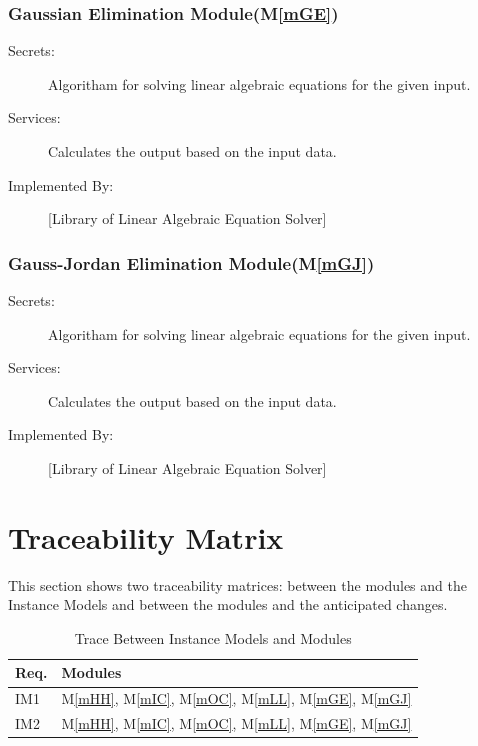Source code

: \documentclass[12pt, titlepage]{article}
\newcommand{\mref}[1]{M\ref{#1}}
\begin{document}
\subsubsection{Gaussian Elimination Module(\mref{mGE})}

\begin{description}
\item[Secrets:]Algoritham for solving linear algebraic equations for the given input.
\item[Services:]Calculates the output based on the input data.
\item[Implemented By:] [Library of Linear Algebraic Equation Solver]
\end{description}

\subsubsection{Gauss-Jordan Elimination Module(\mref{mGJ})}

\begin{description}
\item[Secrets:]Algoritham for solving linear algebraic equations for the given input.
\item[Services:]Calculates the output based on the input data.
\item[Implemented By:] [Library of Linear Algebraic Equation Solver]
\end{description}




\section{Traceability Matrix} \label{SecTM}

This section shows two traceability matrices: between the modules and the
Instance Models and between the modules and the anticipated changes.

\begin{table}[H]
\centering
\begin{tabular}{p{} p{}}
\toprule
\textbf{Req.} & \textbf{Modules}\\
\midrule


IM1 & \mref{mHH}, \mref{mIC}, \mref{mOC}, \mref{mLL}, \mref{mGE}, \mref{mGJ}\\
IM2 & \mref{mHH}, \mref{mIC}, \mref{mOC}, \mref{mLL}, \mref{mGE}, \mref{mGJ}\\

\bottomrule
\end{tabular}
\caption{Trace Between Instance Models and Modules}
\label{TblRT}
\end{table}
\end{document}
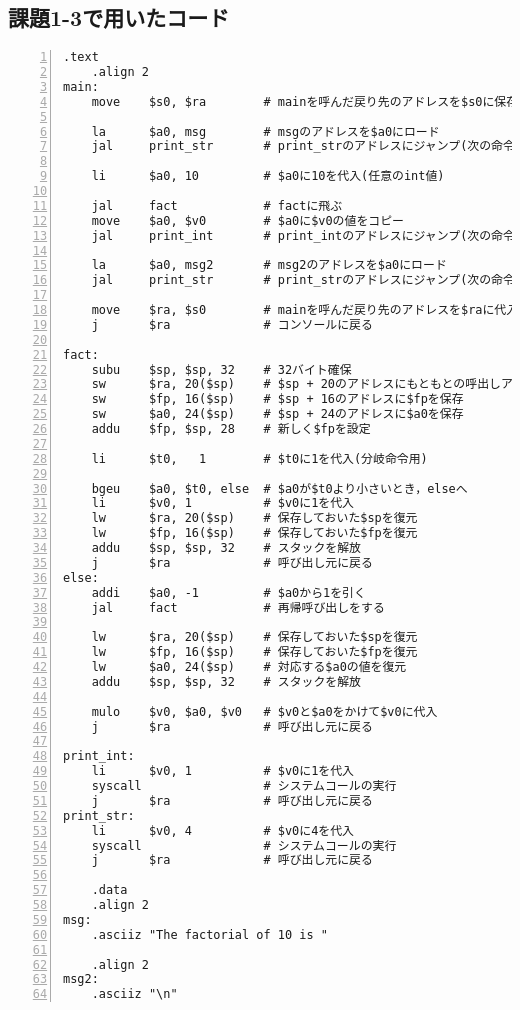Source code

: \subsection{課題1-3で用いたコード} \label{sec:p1-3}
\begin{Verbatim}[numbers=left, xleftmargin=10mm, numbersep=6pt,
                    fontsize=\small, baselinestretch=0.8]
    .text
    .align 2
main:
    move    $s0, $ra        # mainを呼んだ戻り先のアドレスを$s0に保存しておく

    la      $a0, msg        # msgのアドレスを$a0にロード
    jal     print_str       # print_strのアドレスにジャンプ(次の命令のアドレスを$raに)

    li      $a0, 10         # $a0に10を代入(任意のint値)

    jal     fact            # factに飛ぶ
    move    $a0, $v0        # $a0に$v0の値をコピー
    jal     print_int       # print_intのアドレスにジャンプ(次の命令のアドレスを$raに)

    la      $a0, msg2       # msg2のアドレスを$a0にロード
    jal     print_str       # print_strのアドレスにジャンプ(次の命令のアドレスを$raに)

    move    $ra, $s0        # mainを呼んだ戻り先のアドレスを$raに代入
    j       $ra             # コンソールに戻る

fact:
    subu    $sp, $sp, 32    # 32バイト確保
    sw      $ra, 20($sp)    # $sp + 20のアドレスにもともとの呼出しアドレスを保存
    sw      $fp, 16($sp)    # $sp + 16のアドレスに$fpを保存
    sw      $a0, 24($sp)    # $sp + 24のアドレスに$a0を保存
    addu    $fp, $sp, 28    # 新しく$fpを設定

    li      $t0,   1        # $t0に1を代入(分岐命令用)

    bgeu    $a0, $t0, else  # $a0が$t0より小さいとき，elseへ
    li      $v0, 1          # $v0に1を代入
    lw      $ra, 20($sp)    # 保存しておいた$spを復元
    lw      $fp, 16($sp)    # 保存しておいた$fpを復元
    addu    $sp, $sp, 32    # スタックを解放
    j       $ra             # 呼び出し元に戻る
else:
    addi    $a0, -1         # $a0から1を引く
    jal     fact            # 再帰呼び出しをする

    lw      $ra, 20($sp)    # 保存しておいた$spを復元
    lw      $fp, 16($sp)    # 保存しておいた$fpを復元
    lw      $a0, 24($sp)    # 対応する$a0の値を復元
    addu    $sp, $sp, 32    # スタックを解放

    mulo    $v0, $a0, $v0   # $v0と$a0をかけて$v0に代入
    j       $ra             # 呼び出し元に戻る

print_int:
    li      $v0, 1          # $v0に1を代入
    syscall                 # システムコールの実行
    j       $ra             # 呼び出し元に戻る
print_str:
    li      $v0, 4          # $v0に4を代入
    syscall                 # システムコールの実行
    j       $ra             # 呼び出し元に戻る

    .data
    .align 2
msg:
    .asciiz "The factorial of 10 is "

    .align 2
msg2:
    .asciiz "\n"
\end{Verbatim}

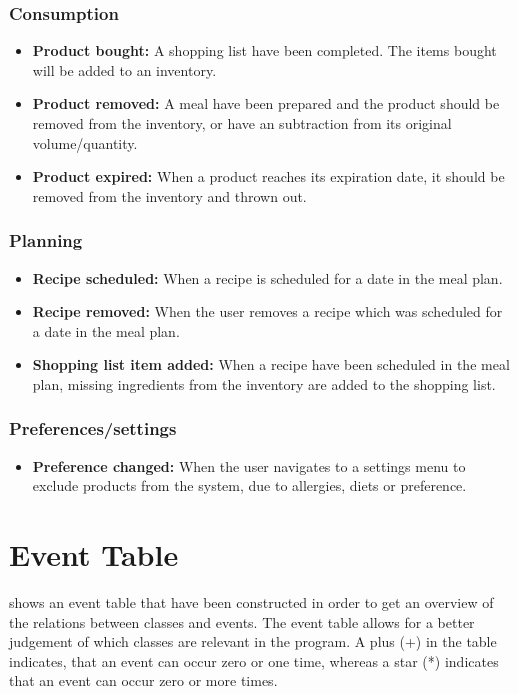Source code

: \subsubsection{Consumption}
\begin{itemize}
\item \textbf{Product bought:} A shopping list have been completed. The items bought will be added to an inventory.
\item \textbf{Product removed:} A meal have been prepared and the product should be removed from the inventory, or have an subtraction from its original volume/quantity.
\item \textbf{Product expired:} When a product reaches its expiration date, it should be removed from the inventory and thrown out.
\end{itemize}

\subsubsection{Planning}
\begin{itemize}
    \item \textbf{Recipe scheduled:} When a recipe is scheduled for a date in the meal plan.
    \item \textbf{Recipe removed:} When the user removes a recipe which was scheduled for a date in the meal plan.
    \item \textbf{Shopping list item added:} When a recipe have been scheduled in the meal plan, missing ingredients from the inventory are added to the shopping list.
\end{itemize}

\subsubsection{Preferences/settings}
\begin{itemize}
\item \textbf{Preference changed:} When the user navigates to a settings menu to exclude products from the system, due to allergies, diets or preference.
\end{itemize}

\section{Event Table}
 shows an event table that have been constructed in order to get an overview of the relations between classes and events. The event table allows for a better judgement of which classes are relevant in the program. A plus (+) in the table indicates, that an event can occur zero or one time, whereas a star (*) indicates that an event can occur zero or more times.

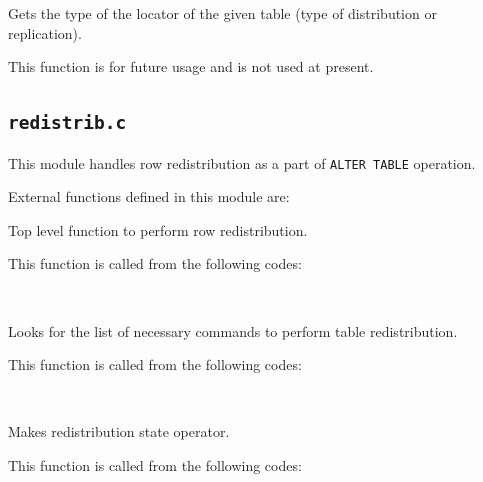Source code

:   
      Gets the type of the locator of the given table (type of distribution or replication).
      
      This function is for future usage and is not used at present.
      


\subsection{\texttt{redistrib.c}}
      
  This module handles row redistribution as a part of \texttt{ALTER TABLE}
  operation.
  
  External functions defined in this module are:
  
  
      Top level function to perform row redistribution.
      
      This function is called from the following codes:
      
      \FuncRefHdr
		  \\ \hline
      \FuncRefTrailor
  
  
      Looks for the list of necessary commands to perform table
      redistribution.
      
      This function is called from the following codes:
      
      \FuncRefHdr
		  \\ \hline
      \FuncRefTrailor
  
  
      Makes redistribution state operator.
      
      This function is called from the following codes:
      
      \FuncRefHdr
		  \\ \hline
      \FuncRefTrailor
  
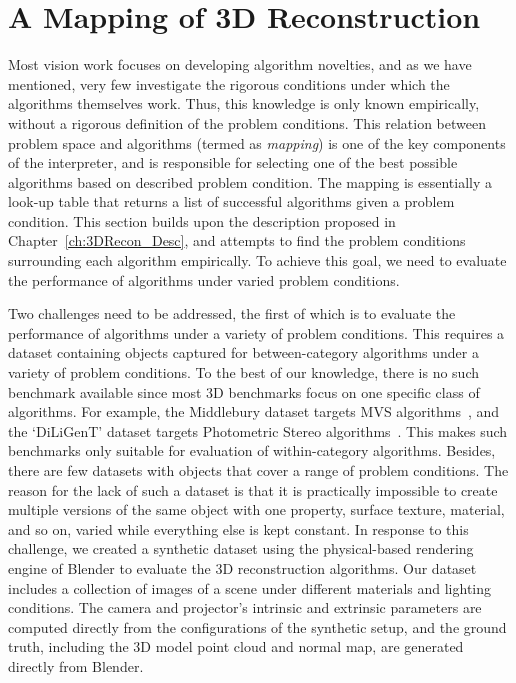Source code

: 
\chapter{A Mapping of 3D Reconstruction}
\label{ch:3DRecon_Mapping}
Most vision work focuses on developing algorithm novelties, and as we have mentioned, very few investigate the rigorous conditions under which the algorithms themselves work. Thus, this knowledge is only known empirically, without a rigorous definition of the problem conditions. This relation between problem space and algorithms (termed as \textit{mapping}) is one of the key components of the interpreter, and is responsible for selecting one of the best possible algorithms based on described problem condition. The mapping is essentially a look-up table that returns a list of successful algorithms given a problem condition. This section builds upon the description proposed in Chapter~\ref{ch:3DRecon_Desc}, and attempts to find the problem conditions surrounding each algorithm empirically. To achieve this goal, we need to evaluate the performance of algorithms under varied problem conditions.

Two challenges need to be addressed, the first of which is to evaluate the performance of algorithms under a variety of problem conditions. This requires a dataset containing objects captured for between-category algorithms under a variety of problem conditions. To the best of our knowledge, there is no such benchmark available since most 3D benchmarks focus on one specific class of algorithms. For example, the Middlebury dataset targets MVS algorithms~\cite{seitz2006comparison}, and the `DiLiGenT' dataset targets Photometric Stereo algorithms~\cite{shi2016benchmark}. This makes such benchmarks only suitable for evaluation of within-category algorithms. Besides, there are few datasets with objects that cover a range of problem conditions. The reason for the lack of such a dataset is that it is practically impossible to create multiple versions of the same object with one property, \eg surface texture, material, and so on, varied while everything else is kept constant. In response to this challenge, we created a synthetic dataset using the physical-based rendering engine of Blender to evaluate the 3D reconstruction algorithms. Our dataset includes a collection of images of a scene under different materials and lighting conditions. The camera and projector's intrinsic and extrinsic parameters are computed directly from the configurations of the synthetic setup, and the ground truth, including the 3D model point cloud and normal map, are generated directly from Blender.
§
» What to work on
Look through the records and copy every line that has the word "list".

» Solution to the problem
\item \textbf{Product bought:} A shopping list have been completed. The items bought will be added to an inventory.
    \item \textbf{Shopping list item added:} When a recipe have been scheduled in the meal plan, missing ingredients from the inventory are added to the shopping list.
      Looks for the list of necessary commands to perform table
Most vision work focuses on developing algorithm novelties, and as we have mentioned, very few investigate the rigorous conditions under which the algorithms themselves work. Thus, this knowledge is only known empirically, without a rigorous definition of the problem conditions. This relation between problem space and algorithms (termed as \textit{mapping}) is one of the key components of the interpreter, and is responsible for selecting one of the best possible algorithms based on described problem condition. The mapping is essentially a look-up table that returns a list of successful algorithms given a problem condition. This section builds upon the description proposed in Chapter~\ref{ch:3DRecon_Desc}, and attempts to find the problem conditions surrounding each algorithm empirically. To achieve this goal, we need to evaluate the performance of algorithms under varied problem conditions.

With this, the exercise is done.